To identify genetic markers from low-coverage WGS data, we used stringent filtering options in ANGSD version 0.9.40 (Korneliussen et al., 2014). We retained reads with a mapping quality of at least 30 and base quality of at least 33. SNPs were identified based on a p-value of less than 1e-6. We retained SNPs that had read data in at least 50% of individuals (n = 165), a minor allele frequency greater than 0.05, and minimum and maximum total depths of 231 and 924, respectively. The minimum total depth threshold was chosen by the minimum number of individuals required to call a variant (n = 165) multiplied by the mean sequencing depth of all individuals (1.4X). The maximum total depth threshold was determined by 2 * total number of individuals * mean sequencing depth. The filtered variants were output as genotype likelihoods and used in subsequent analyses.

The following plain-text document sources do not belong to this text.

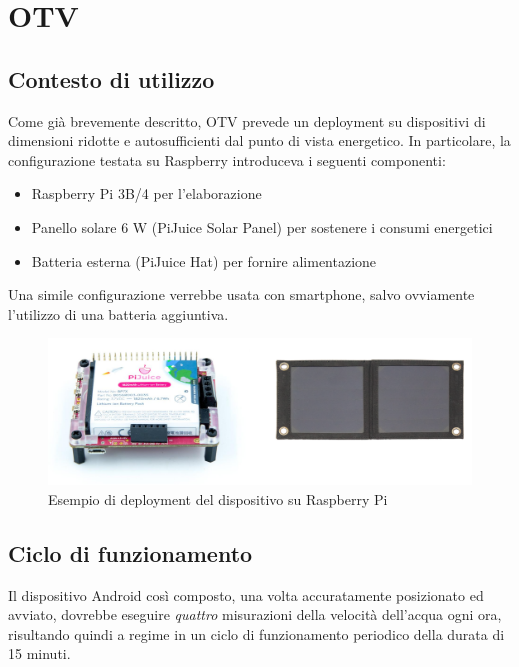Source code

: \chapter{OTV}
\section{Contesto di utilizzo}

Come già brevemente descritto, OTV prevede un deployment su dispositivi di dimensioni ridotte e autosufficienti dal punto di
vista energetico. In particolare, la configurazione testata su Raspberry \cite{app11157027} introduceva i seguenti componenti:
\begin{itemize}
    \item Raspberry Pi 3B/4 per l'elaborazione
    \item Panello solare 6 W (PiJuice Solar Panel) per sostenere i consumi energetici
    \item Batteria esterna (PiJuice Hat) per fornire alimentazione
\end{itemize}
 Una simile configurazione verrebbe usata con smartphone, salvo ovviamente l'utilizzo di una batteria 
aggiuntiva.

\begin{figure}[h!]
    \begin{center}
        \includegraphics[scale=0.15]{img/pijuice.png}
        \caption{Esempio di deployment del dispositivo su Raspberry Pi}
    \end{center}
\end{figure}

\section{Ciclo di funzionamento}
\label{sec:ciclo}

Il dispositivo Android così composto, una volta accuratamente posizionato ed avviato, dovrebbe eseguire \emph{quattro} misurazioni 
della velocità dell'acqua ogni ora, risultando quindi a regime in un ciclo di funzionamento periodico della durata di 15 minuti.

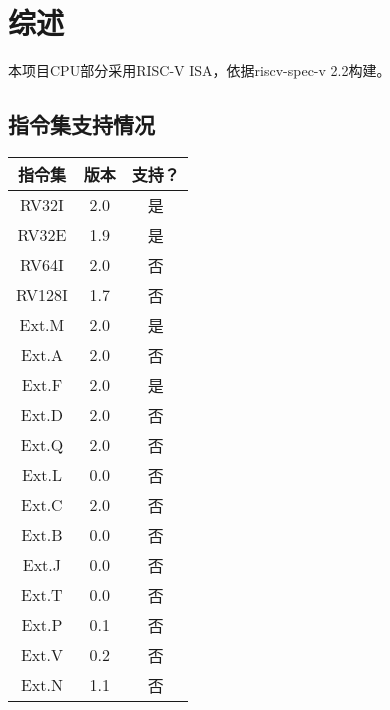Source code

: %
% 
% 
% 
% 
% 
% 
%

\chapter{综述}
本项目CPU部分采用RISC-V ISA，依据riscv-spec-v 2.2构建。
\section{指令集支持情况}
\begin{tabular}{|c|c|c|}
    \hline
    指令集  &   版本    &   支持？\\\hline
    RV32I   &   2.0 &   是\\\hline
    RV32E   &   1.9 &   是\\\hline
    RV64I   &   2.0 &   否\\\hline
    RV128I  &   1.7 &   否\\\hline
    Ext.M   &   2.0 &   是\\\hline
    Ext.A   &   2.0 &   否\\\hline
    Ext.F   &   2.0 &   是\\\hline
    Ext.D   &   2.0 &   否\\\hline
    Ext.Q   &   2.0 &   否\\\hline
    Ext.L   &   0.0 &   否\\\hline
    Ext.C   &   2.0 &   否\\\hline
    Ext.B   &   0.0 &   否\\\hline
    Ext.J   &   0.0 &   否\\\hline
    Ext.T   &   0.0 &   否\\\hline
    Ext.P   &   0.1 &   否\\\hline
    Ext.V   &   0.2 &   否\\\hline
    Ext.N   &   1.1 &   否\\\hline
\end{tabular}

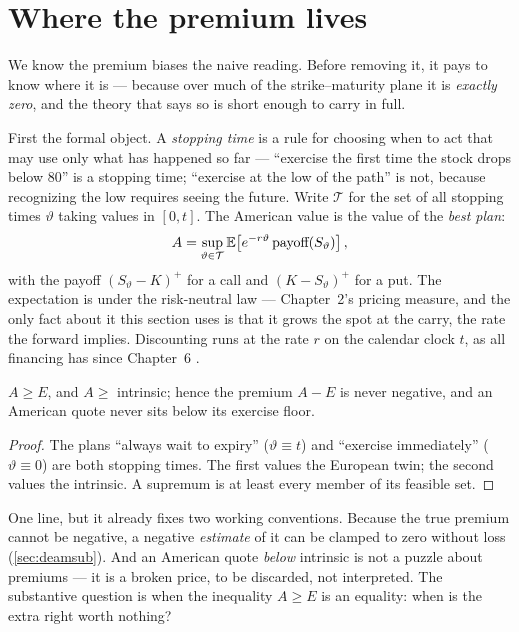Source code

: \section{Where the premium lives}
\label{sec:deamwhere}

We know the premium biases the naive reading.  Before removing it, it
pays to know where it is --- because over much of the strike--maturity
plane it is \emph{exactly zero}, and the theory that says so is short
enough to carry in full.

First the formal object.  A \emph{stopping time} is a rule for
choosing when to act that may use only what has happened so far ---
``exercise the first time the stock drops below $80$'' is a stopping
time; ``exercise at the low of the path'' is not, because recognizing
the low requires seeing the future.  Write $\mathcal{T}$ for the set
of all stopping times $\vartheta$ taking values in $[0,t]$.  The
American value is the value of the \emph{best plan}:
\begin{equation}
A=\sup_{\vartheta\in\mathcal{T}}
\E\!\left[e^{-r\vartheta}\,
\text{payoff}(S_\vartheta)\right],
\label{eq:deamstop}
\end{equation}
with the payoff $(S_\vartheta-K)^+$ for a call and $(K-S_\vartheta)^+$
for a put.  The expectation is under the risk-neutral law ---
Chapter~2's pricing measure, and the only fact about it this section
uses is that it grows the spot at the carry, the rate the forward
implies.  Discounting runs at the rate $r$ on the calendar clock $t$,
as all financing has since Chapter~6 \citep{PeskirShiryaev2006}.

\begin{proposition}
\label{prop:deamdom}
$A\ge E$, and $A\ge$ intrinsic; hence the premium $A-E$ is never
negative, and an American quote never sits below its exercise floor.
\end{proposition}

\begin{proof}
The plans ``always wait to expiry'' ($\vartheta\equiv t$) and
``exercise immediately'' ($\vartheta\equiv0$) are both stopping times.
The first values the European twin; the second values the intrinsic.
A supremum is at least every member of its feasible set.
\end{proof}

One line, but it already fixes two working conventions.  Because the
true premium cannot be negative, a negative \emph{estimate} of it can
be clamped to zero without loss (\cref{sec:deamsub}).  And
an American quote \emph{below} intrinsic is not a puzzle about
premiums --- it is a broken price, to be discarded, not interpreted.
The substantive question is when the inequality $A\ge E$ is an
equality: when is the extra right worth nothing?

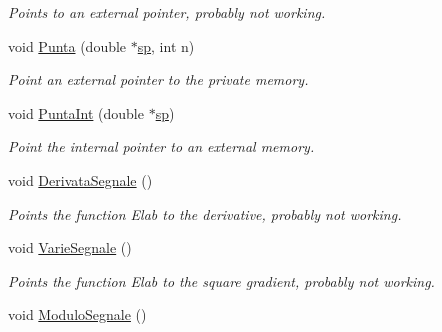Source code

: \begin{DoxyCompactItemize}
\begin{DoxyCompactList}\small\item\em Points to an external pointer, probably not working. \end{DoxyCompactList}\item 
void \hyperlink{classVarDatFile_a3459dd82527a16fe552b58f9bbb3beca}{Punta} (double $\ast$\hyperlink{classVarDatFile_a0e376f4d59c4a98b04daf57047cad5f9}{sp}, int n)\hypertarget{classVarDatFile_a3459dd82527a16fe552b58f9bbb3beca}{}\label{classVarDatFile_a3459dd82527a16fe552b58f9bbb3beca}

\begin{DoxyCompactList}\small\item\em Point an external pointer to the private memory. \end{DoxyCompactList}\item 
void \hyperlink{classVarDatFile_ad4ea52d09ccc5d7b38b2952c4fdaa1a6}{Punta\+Int} (double $\ast$\hyperlink{classVarDatFile_a0e376f4d59c4a98b04daf57047cad5f9}{sp})\hypertarget{classVarDatFile_ad4ea52d09ccc5d7b38b2952c4fdaa1a6}{}\label{classVarDatFile_ad4ea52d09ccc5d7b38b2952c4fdaa1a6}

\begin{DoxyCompactList}\small\item\em Point the internal pointer to an external memory. \end{DoxyCompactList}\item 
void \hyperlink{classVarDatFile_a5a90e3f39948e4e3e870c9d83af5eef0}{Derivata\+Segnale} ()\hypertarget{classVarDatFile_a5a90e3f39948e4e3e870c9d83af5eef0}{}\label{classVarDatFile_a5a90e3f39948e4e3e870c9d83af5eef0}

\begin{DoxyCompactList}\small\item\em Points the function Elab to the derivative, probably not working. \end{DoxyCompactList}\item 
void \hyperlink{classVarDatFile_af79a8603c9c35b3f0b3018090697fca8}{Varie\+Segnale} ()\hypertarget{classVarDatFile_af79a8603c9c35b3f0b3018090697fca8}{}\label{classVarDatFile_af79a8603c9c35b3f0b3018090697fca8}

\begin{DoxyCompactList}\small\item\em Points the function Elab to the square gradient, probably not working. \end{DoxyCompactList}\item 
void \hyperlink{classVarDatFile_a72776345635c4c0717fce1b11f03d625}{Modulo\+Segnale} ()\hypertarget{classVarDatFile_a72776345635c4c0717fce1b11f03d625}{}\label{classVarDatFile_a72776345635c4c0717fce1b11f03d625}


\end{DoxyCompactItemize}
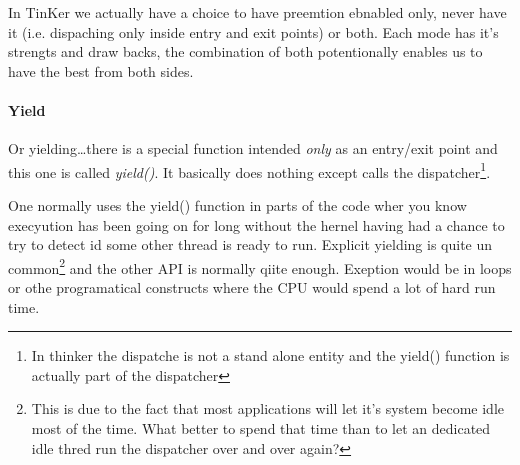 		In TinKer we actually have a choice to have preemtion ebnabled only, never have it (i.e. dispaching only inside entry and exit points) or both. Each mode has it's strengts and draw backs, the combination of both potentionally enables us to have the best from both sides.

		\paragraph{Yield} Or yielding\ldots there is a special function intended \textit{only} as an entry/exit point and this one is called \textit{yield()}. It basically does nothing except calls the dispatcher\footnote{In thinker the dispatche is not a stand alone entity and the yield() function is actually part of the dispatcher}. 

		One normally uses the yield() function in parts of the code wher you know execyution has been going on for long without the hernel having had a chance to try to detect id some other thread is ready to run. Explicit yielding is quite un common\footnote{This is due to the fact that most applications will let it's system become idle most of the time. What better to spend that time than to let an dedicated idle thred run the dispatcher over and over again?} and the other API is normally qiite enough. Exeption would be in loops or othe programatical constructs where the CPU would spend a lot of hard run time.

		

		
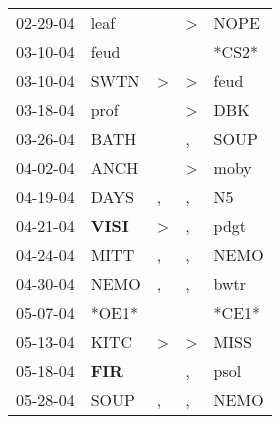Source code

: \begin{supertabular}{p{0.07\textwidth}p{0.06\textwidth}p{0.02\textwidth}p{0.02\textwidth}p{0.06\textwidth}}
          02-29-04\textsuperscript{} &           leaf\textsuperscript{} &                  &     \textgreater &           NOPE\textsuperscript{} \\
          03-10-04\textsuperscript{} &           feud\textsuperscript{} &                  &                  &                            *CS2* \\
          03-10-04\textsuperscript{} &           SWTN\textsuperscript{} &     \textgreater &     \textgreater &           feud\textsuperscript{} \\
          03-18-04\textsuperscript{} &           prof\textsuperscript{} &                  &     \textgreater &            DBK\textsuperscript{} \\
          03-26-04\textsuperscript{} &           BATH\textsuperscript{} &                  &                , &           SOUP\textsuperscript{} \\
          04-02-04\textsuperscript{} &           ANCH\textsuperscript{} &                  &     \textgreater &           moby\textsuperscript{} \\
          04-19-04\textsuperscript{} &           DAYS\textsuperscript{} &                , &                , &             N5\textsuperscript{} \\
          04-21-04\textsuperscript{} &  \textbf{VISI\textsuperscript{}} &     \textgreater &                , &           pdgt\textsuperscript{} \\
          04-24-04\textsuperscript{} &           MITT\textsuperscript{} &                , &                , &           NEMO\textsuperscript{} \\
          04-30-04\textsuperscript{} &           NEMO\textsuperscript{} &                , &                , &           bwtr\textsuperscript{} \\
          05-07-04\textsuperscript{} &                            *OE1* &                  &                  &                            *CE1* \\
          05-13-04\textsuperscript{} &           KITC\textsuperscript{} &     \textgreater &     \textgreater &           MISS\textsuperscript{} \\
          05-18-04\textsuperscript{} &   \textbf{FIR\textsuperscript{}} &                  &                , &           psol\textsuperscript{} \\
          05-28-04\textsuperscript{} &           SOUP\textsuperscript{} &                , &                , &           NEMO\textsuperscript{} \\

\end{supertabular}
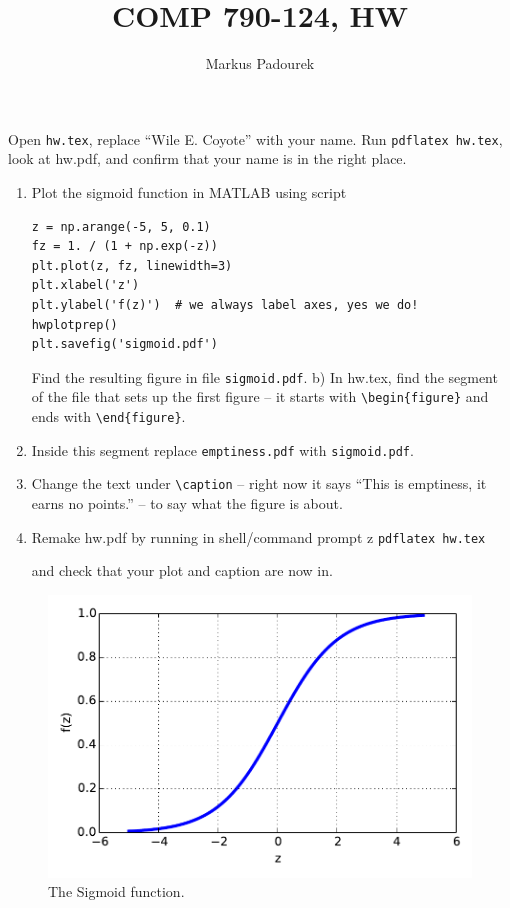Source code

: \documentclass{article}
\begin{document}
\lstset{language=Python}
\lstset{basicstyle=\ttfamily}
\lstset{tabsize=4}
\lstset{columns=fullflexible}

\author{Markus Padourek}
\title{COMP  790-124, HW\theHW}
\maketitle



\newproblem{0.01pt} Open \texttt{hw\theHW.tex}, replace ``Wile E. Coyote'' with your name. Run
\texttt{pdflatex hw\theHW.tex}, look at hw\theHW.pdf, and confirm that your name is in the right place.


\newproblem{1pt}
\begin{enumerate}
\item Plot the sigmoid function in MATLAB using script
\begin{verbatim}
z = np.arange(-5, 5, 0.1)
fz = 1. / (1 + np.exp(-z))
plt.plot(z, fz, linewidth=3)
plt.xlabel('z')
plt.ylabel('f(z)')  # we always label axes, yes we do!
hwplotprep()
plt.savefig('sigmoid.pdf')
\end{verbatim}
Find the resulting figure in file {\tt sigmoid.pdf}.
b) In hw\theHW.tex, find the segment of the file that sets up the first figure -- it starts with {\tt \textbackslash begin\{figure\}} and ends with  {\tt \textbackslash end\{figure\}}.
\item Inside this segment  replace {\tt emptiness.pdf} with {\tt sigmoid.pdf}.
\item Change the text under {\tt \textbackslash caption} -- right now it says ``This is emptiness, it earns no points.'' -- to say what the figure is about.
\item Remake hw\theHW.pdf by running in shell/command prompt
z
     \texttt{pdflatex hw\theHW.tex}

and check that your plot and caption are now in.
\end{enumerate}


\begin{figure}[H]
\begin{center}
\includegraphics[scale=0.5]{sigmoid.pdf}
\caption{The Sigmoid function.}
\end{center}
\end{figure}
\end{document}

The Beagle files are gzip compressed tab-delimited text files (see the README.md for formatting details) specifying the genotype likelihood data of the sampled American Redstarts (Setophaga ruticilla). Thus, these files can be viewed using any software or utilities that decompress gzip. For example, with the `zcat` utility, a user can open a Terminal window on a OSX system or in Linux, and enter `zcat < amre.combined.47.148.122.ds_2.0x.beagle.gz` to view the entire file. However, it is not recommended to view these files in their entirety due to their large size. Bash shell utilities are recommended as open-source tools for viewing and editing these large gzip compressed text files. The main purpose of the Beagle files is for users to be able to process them with software such as PCangsd and WGSassign, as demonstrated in the corresponding manuscript for this data set.
The remaining files are uncompressed text files.